=== Begin Enclosure ===
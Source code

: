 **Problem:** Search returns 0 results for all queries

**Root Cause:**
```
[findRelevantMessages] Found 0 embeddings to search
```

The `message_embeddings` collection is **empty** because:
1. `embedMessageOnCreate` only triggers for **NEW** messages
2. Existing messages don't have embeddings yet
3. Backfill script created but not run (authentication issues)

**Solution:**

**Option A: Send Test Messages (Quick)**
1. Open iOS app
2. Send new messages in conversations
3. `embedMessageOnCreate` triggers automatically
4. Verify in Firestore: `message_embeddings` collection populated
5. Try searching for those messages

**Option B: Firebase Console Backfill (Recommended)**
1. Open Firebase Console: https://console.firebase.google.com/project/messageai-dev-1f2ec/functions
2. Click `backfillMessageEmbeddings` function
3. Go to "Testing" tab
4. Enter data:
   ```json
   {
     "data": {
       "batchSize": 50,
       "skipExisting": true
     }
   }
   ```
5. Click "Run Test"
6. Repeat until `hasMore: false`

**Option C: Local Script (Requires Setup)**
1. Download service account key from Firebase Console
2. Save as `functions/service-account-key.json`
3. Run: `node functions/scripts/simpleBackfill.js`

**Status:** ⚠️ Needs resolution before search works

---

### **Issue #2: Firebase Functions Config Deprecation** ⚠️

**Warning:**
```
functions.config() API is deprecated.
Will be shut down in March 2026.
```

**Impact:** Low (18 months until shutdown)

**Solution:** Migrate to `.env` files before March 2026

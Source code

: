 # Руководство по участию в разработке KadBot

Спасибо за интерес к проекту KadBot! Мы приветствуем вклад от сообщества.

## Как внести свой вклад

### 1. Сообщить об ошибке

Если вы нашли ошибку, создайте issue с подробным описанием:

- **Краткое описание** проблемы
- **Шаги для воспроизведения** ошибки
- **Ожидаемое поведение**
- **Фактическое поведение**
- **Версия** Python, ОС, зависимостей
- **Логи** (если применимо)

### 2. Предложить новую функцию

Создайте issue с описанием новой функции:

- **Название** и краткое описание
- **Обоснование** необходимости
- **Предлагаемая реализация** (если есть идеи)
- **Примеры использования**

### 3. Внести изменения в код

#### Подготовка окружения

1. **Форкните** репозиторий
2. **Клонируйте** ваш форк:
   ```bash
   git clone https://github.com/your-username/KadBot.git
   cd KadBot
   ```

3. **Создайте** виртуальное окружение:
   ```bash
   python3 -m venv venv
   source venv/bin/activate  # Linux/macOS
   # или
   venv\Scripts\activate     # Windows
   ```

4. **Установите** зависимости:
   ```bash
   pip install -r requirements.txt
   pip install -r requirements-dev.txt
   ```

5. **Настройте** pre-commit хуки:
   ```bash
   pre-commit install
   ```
=== End Enclosure ===
WHAT YOU ARE ASKED TO DO: Of the lines in the data, report each one containing the string "commit".

SOLUTION TO THIS EXERCISE:
5. **Настройте** pre-commit хуки:
   pre-commit install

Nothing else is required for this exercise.